3.  The Work of the Centers for Women’s Studies as NGOs

During the 1990s, feminist organizations were founded first in the two most important central cities, Belgrade and Novi Sad, and soon multiplied in the whole of Serbia (and Montenegro, which were at the time one state). They belonged to the NGO sector and were mainly financed by Western feminist foundations.2 The number of these organizations proliferated as a result of the inside dynamics in the feminist groups, in which many different concepts and interests were confronted, and because of the politics of financing, which stressed the need to decentralize the feminist scene outside of Belgrade and Novi Sad. Initially the feminist organizations were the product of feminist activism, and we would like to accentuate three overlapping aspects in their functioning: 1) activist projects targeted at the economic empowerment of women and the prevention of violence against them; 2) alternative and informal educational programs, organized as women’s studies; and 3) literary and artistic projects (Djurić 2013: 51). The two major tracks of women’s studies in Serbia, one dedicated to theory and the other to activism, often overlapped in the remarkable effort of women in Serbia to condemn war and the dictatorial regime of Slobodan Milošević.

The major ideological and practical challenges for feminist scholars from Serbia were related to the wars and Serbian nationalism: how to translate ‘Western’ feminist knowledge – which had a prevailing influence at the time but had been articulated in different contexts and was based on different experiences – into the local women’s and anti-war movements? From an epistemic point of view one could say that it was relatively easy to ‘translate’ that part of ‘Western’ feminist knowledge that corresponded to the ‘normal’ former development of Yugoslavia as a medium-level developed industrial European country, out of ‘the bloc’. Women in Yugoslavia were faced with a ‘double burden’, similar to that of ‘Western’ women, of discrimination at work, segregation in education and on the labour market and violence. (Blagojević 2010: 187–188) ← 306 | 307 →

The idea behind founding the centers for women’s studies was for women of different social background, age and education to get feminist and gender-sensitive knowledge through alternative education. Other motives for the establishment of these centers can be found in the growing need to provide space outside of the universities, which were under rigid government control as sites of rebellion against Milošević’s regime. The centers for women’s studies created a community of women who deconstructed and criticized the regime through gender studies.
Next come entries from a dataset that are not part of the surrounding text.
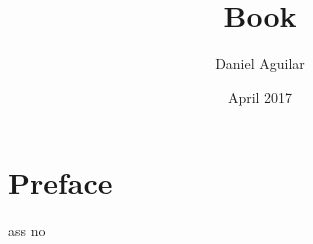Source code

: 
\title{Book}
\newpage
\author{Daniel Aguilar}
\date{April 2017}
\makeindex

\frontmatter
\begin{titlepage}
\end{titlepage}
\null
\pagestyle{empty} %

\maketitle
\tableofcontents

\mainmatter


\chapter{Preface}
ass  no
\cleardoublepage
\printindex
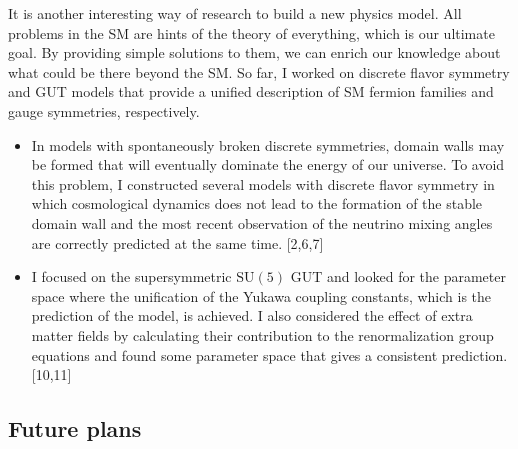 \documentclass[12pt,notitlepage]{article}
\begin{document}
It is another interesting way of research to build a new physics model.
All problems in the SM are hints of the theory of everything, which is our ultimate goal.
By providing simple solutions to them, we can enrich our knowledge about what could be there beyond the SM.
So far, I worked on discrete flavor symmetry and GUT models that provide a unified description of SM fermion families and gauge symmetries, respectively.
\vspace{-1.3mm}
\begin{itemize}
  \setlength{\parskip}{0mm}
  \setlength{\itemsep}{1mm}
  \item
    In models with spontaneously broken discrete symmetries, domain walls may be formed that will eventually dominate the energy of our universe.
    To avoid this problem, I constructed several models with discrete flavor symmetry in which cosmological dynamics does not lead to the formation of the stable domain wall and the most recent observation of the neutrino mixing angles are correctly predicted at the same time. [2,6,7]
  \item
    I focused on the supersymmetric $\mathrm{SU}(5)$ GUT and looked for the parameter space where the unification of the Yukawa coupling constants, which is the prediction of the model, is achieved.
    I also considered the effect of extra matter fields by calculating their contribution to the renormalization group equations and found some parameter space that gives a consistent prediction. [10,11]
\end{itemize}

\vspace*{-2mm}
\subsection*{Future plans}
\end{document}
Lokar sees the following general features in the former Yugoslav republics which coincided with the social, political and economic transition in the region:

We could see the turn of electorates to the very conservative, patriarchal, nationalistic and aggressive mainstream politics. There was a strong renewal of the influence of the churches in political life. Everywhere we witnessed the weakening of the rule of law, explosion of massive unemployment, shrinking or collapse of the welfare state, feminization of poverty, growing violence against all weaker members in the society – women, children, elderly and minorities of all sorts. Everywhere gender inequalities started to grow – the main indicator was the tragic fall in the political representation of women in the parliaments. From an average close to 30%, it dived below 11% and in all the countries where it fell below 5%, wars and armed conflicts started to develop. […] In war tormented countries of former socialist Yugoslavia, negative trends towards gender equality got dramatic dimensions – women not only de facto lost all their gains from the socialist times, but were additionally exposed to tremendous ideological and armed pressure of conservative, nationalistic and extremist religious forces. (Lokar 2003: 10)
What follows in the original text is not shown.